## What you should do
Note how many lines in the entries contain the string "looking", then give that number and nothing else.

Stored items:
-*-

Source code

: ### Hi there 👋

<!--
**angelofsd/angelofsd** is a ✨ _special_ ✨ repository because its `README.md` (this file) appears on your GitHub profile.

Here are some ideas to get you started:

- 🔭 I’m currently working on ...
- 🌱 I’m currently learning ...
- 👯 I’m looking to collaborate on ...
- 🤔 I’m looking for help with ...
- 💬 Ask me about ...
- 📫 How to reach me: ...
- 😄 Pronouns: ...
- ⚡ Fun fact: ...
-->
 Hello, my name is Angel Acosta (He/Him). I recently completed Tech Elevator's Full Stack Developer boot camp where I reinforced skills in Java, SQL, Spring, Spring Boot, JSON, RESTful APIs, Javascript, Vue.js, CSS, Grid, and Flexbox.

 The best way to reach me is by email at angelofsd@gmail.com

-*-

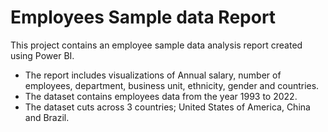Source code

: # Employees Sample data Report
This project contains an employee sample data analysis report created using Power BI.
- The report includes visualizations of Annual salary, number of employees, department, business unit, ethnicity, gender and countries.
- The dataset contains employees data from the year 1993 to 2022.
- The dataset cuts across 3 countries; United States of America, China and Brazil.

-*-

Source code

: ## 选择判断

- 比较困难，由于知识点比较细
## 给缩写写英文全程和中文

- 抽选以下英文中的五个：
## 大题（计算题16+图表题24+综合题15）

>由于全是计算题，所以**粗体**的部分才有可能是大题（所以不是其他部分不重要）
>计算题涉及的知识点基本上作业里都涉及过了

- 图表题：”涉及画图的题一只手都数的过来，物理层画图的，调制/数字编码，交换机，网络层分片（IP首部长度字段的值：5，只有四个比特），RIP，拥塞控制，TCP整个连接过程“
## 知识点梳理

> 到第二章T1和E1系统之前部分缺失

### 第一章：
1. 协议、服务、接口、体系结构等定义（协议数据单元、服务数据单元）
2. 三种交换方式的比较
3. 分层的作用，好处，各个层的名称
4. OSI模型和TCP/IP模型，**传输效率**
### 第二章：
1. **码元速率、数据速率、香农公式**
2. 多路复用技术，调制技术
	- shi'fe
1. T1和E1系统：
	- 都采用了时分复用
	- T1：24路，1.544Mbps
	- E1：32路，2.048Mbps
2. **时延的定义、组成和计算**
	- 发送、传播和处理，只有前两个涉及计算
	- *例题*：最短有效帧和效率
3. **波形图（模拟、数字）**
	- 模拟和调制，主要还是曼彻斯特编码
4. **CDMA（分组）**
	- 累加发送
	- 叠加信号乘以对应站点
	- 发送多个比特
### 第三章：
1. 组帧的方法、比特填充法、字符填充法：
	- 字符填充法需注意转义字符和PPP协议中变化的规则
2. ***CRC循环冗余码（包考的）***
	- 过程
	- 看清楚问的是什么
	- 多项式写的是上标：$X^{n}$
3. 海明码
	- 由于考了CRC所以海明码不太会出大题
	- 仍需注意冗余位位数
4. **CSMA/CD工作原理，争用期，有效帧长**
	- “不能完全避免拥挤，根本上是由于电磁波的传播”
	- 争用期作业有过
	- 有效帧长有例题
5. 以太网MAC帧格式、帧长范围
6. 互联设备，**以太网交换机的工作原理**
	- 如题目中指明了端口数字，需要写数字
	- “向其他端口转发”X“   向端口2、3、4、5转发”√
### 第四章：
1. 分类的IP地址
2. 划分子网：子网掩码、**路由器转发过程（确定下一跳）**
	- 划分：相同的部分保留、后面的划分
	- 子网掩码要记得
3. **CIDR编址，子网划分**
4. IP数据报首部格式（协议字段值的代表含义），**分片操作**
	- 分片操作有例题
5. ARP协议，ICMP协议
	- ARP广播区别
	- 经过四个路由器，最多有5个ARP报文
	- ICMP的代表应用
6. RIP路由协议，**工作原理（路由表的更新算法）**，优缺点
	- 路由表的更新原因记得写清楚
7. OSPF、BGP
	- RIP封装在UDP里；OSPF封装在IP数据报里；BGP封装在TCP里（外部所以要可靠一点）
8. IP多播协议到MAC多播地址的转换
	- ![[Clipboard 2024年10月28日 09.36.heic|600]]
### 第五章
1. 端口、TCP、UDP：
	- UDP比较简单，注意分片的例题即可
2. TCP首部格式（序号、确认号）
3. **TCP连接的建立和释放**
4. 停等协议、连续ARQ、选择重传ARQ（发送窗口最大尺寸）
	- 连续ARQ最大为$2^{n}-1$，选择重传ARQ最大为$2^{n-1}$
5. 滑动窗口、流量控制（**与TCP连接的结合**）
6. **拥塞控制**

-*-

## Solved exercise
2